Bugün, 24 Nisan 2024 Çarşamba

Yılmaz İMANLIK


YAĞMUR KOKUSU


Ah bu yağmur!

Yine yârimin saçlarına yazdığım şarkıyı çalıyor bu gece. Öyle delişmen, öyle çılgın, öyle aşk kokulu?

Usta bir orkestrayı andırıyor gökyüzü. Her yıldızda aynı keman sesi. Bulutların saçlarında tüllenen melodiler köpük köpük olup yüreğime akıyor. İçimde ak köpüklü şelaleler dans ediyor şimdi. Kalbimin duvarlarını döven dalgalar yavaş yavaş uysallaşıyor.

Yağmur damlalarını bir bir topluyorum sen kokuyor diye. Avuçlarım hep seninle dolu. Sen taşıyorsun her yerimden. Nefesin damlıyor kirpiklerimden.

Saçlarımda parmaklarının izi, dudağımda bana hediye ettiğin parçalanmış sıcacık yakamozlar?

Ah bu yağmur!

Sensizliğin bütün pasını silip alıyor bedenimden. Gecelerimden, rüyalarımdan, hayallerimden? İçimi seninle doldurup yıldız yıldız parlatıyor.

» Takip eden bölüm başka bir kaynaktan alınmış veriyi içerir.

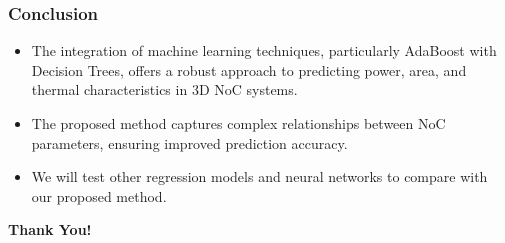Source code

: \documentclass{beamer}
\begin{document}
\begin{frame}
\frametitle{Conclusion}

\begin{itemize}
    \item The integration of machine learning techniques, particularly AdaBoost with Decision Trees, offers a robust approach to predicting power, area, and thermal characteristics in 3D NoC systems.
    \item The proposed method captures complex relationships between NoC parameters, ensuring improved prediction accuracy.
    \item We will test other regression models and neural networks to compare with our proposed method.

\end{itemize}

\end{frame}


\begin{frame}
\centering
\Huge
\textbf{Thank You!}

\vspace{2cm}
\end{frame}
\end{document}
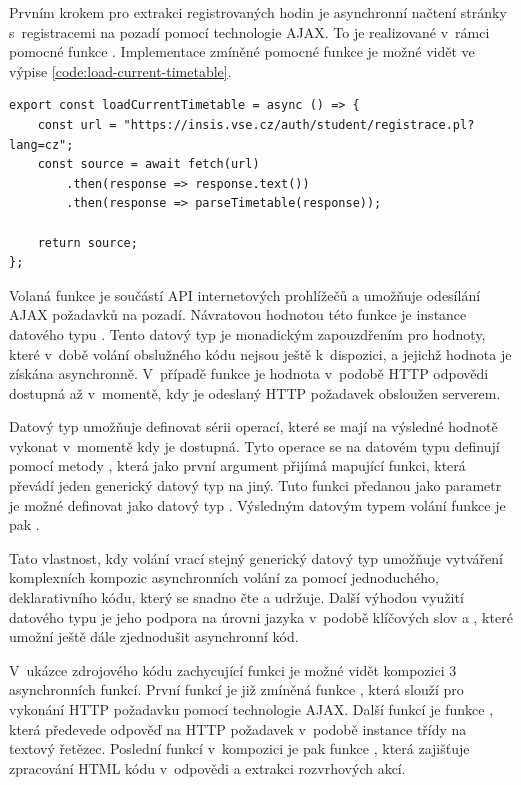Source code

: Prvním krokem pro extrakci registrovaných hodin je asynchronní načtení stránky s~registracemi na pozadí pomocí technologie AJAX. To je realizované v~rámci pomocné funkce . Implementace zmíněné pomocné funkce je možné vidět ve výpise \ref{code:load-current-timetable}.

    \begin{lstlisting}[label={code:load-current-timetable}, caption = {Implementace funkce \code{loadCurrentTimetable} (vlastní zpracování)}]
export const loadCurrentTimetable = async () => {
    const url = "https://insis.vse.cz/auth/student/registrace.pl?lang=cz";
    const source = await fetch(url)
        .then(response => response.text())
        .then(response => parseTimetable(response));

    return source;
};
\end{lstlisting}

Volaná funkce  je součástí API internetových prohlížečů a umožňuje odesílání AJAX požadavků na pozadí. Návratovou hodnotou této funkce je instance datového typu . Tento datový typ je monadickým zapouzdřením pro hodnoty, které v~době volání obslužného kódu nejsou ještě k~dispozici, a jejichž hodnota je získána asynchronně. V~případě funkce  je hodnota v~podobě HTTP odpovědi dostupná až v~momentě, kdy je odeslaný HTTP požadavek obsloužen serverem.

Datový typ  umožňuje definovat sérii operací, které se mají na výsledné hodnotě vykonat v~momentě kdy je dostupná. Tyto operace se na datovém typu  definují pomocí metody , která jako první argument přijímá mapující funkci, která převádí jeden generický datový typ na jiný. Tuto funkci předanou jako parametr je možné definovat jako datový typ . Výsledným datovým typem volání funkce  je pak  \cite[kap. 13.2]{flanagan_javascript_2020}.

Tato vlastnost, kdy volání vrací stejný generický datový typ umožňuje vytváření komplexních kompozic asynchronních volání za pomocí jednoduchého, deklarativního kódu, který se snadno čte a udržuje. Další výhodou využití datového typu  je jeho podpora na úrovni jazyka v~podobě klíčových slov  a , které umožní ještě dále zjednodušit asynchronní kód. 

V~ukázce zdrojového kódu zachycující funkci  je možné vidět kompozici 3 asynchronních funkcí. První funkcí je již zmíněná funkce , která slouží pro vykonání HTTP požadavku pomocí technologie AJAX. Další funkcí je funkce , která předevede odpověď na HTTP požadavek v~podobě instance třídy  na textový řetězec. Poslední funkcí v~kompozici je pak funkce , která zajišťuje zpracování HTML kódu v~odpovědi a extrakci rozvrhových akcí.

Beni hiç ıslatmıyor aslında. Sadece her yanım seninle doluyor. Bu benim için en güzel ödül.

Her şimşek çakışında gözlerin geliyor aklıma. Işıltılı bir dünyaya açılan o sihirli kapılar. İçimde un ufak olan yıldızlar, yakmıyor içimi sensizlik acısı kadar.

Ah bu yağmur!

Senin kadar nazlı, senin kadar zarif, senin saçların kadar düzgün? Öyle usulca, kimseyi rahatsız etmeden hatta beni rahatlatmak için yağıyor. Sana özeniyor belli. Gözyaşlarının sessizliğine özeniyor. Çiy taneleri toprağı ne kadar çok öperse o kadar çok acıyor dudakları. Billur bir avizeden süzülen ışık huzmeleri gibi. Billur avizeler hep ulu mabetleri süslemez ya bazen senin gözlerini de süslüyor işte. Gözyaşlarını avuçlarımda biriktiriyorum toprağa düşüp parçalanmasın diye. Kalbini nasıl koruyorsam öyle.


Fırtınalara kapılıp gitmek istiyorum bazen; çünkü onlar saçlarının kokusunu getiriyor bana. Gözlerimi kapatıyorum, senin olduğun bir mevsimin en güzel yerinde açıyorum. Orada bütün güller sen kokuyor?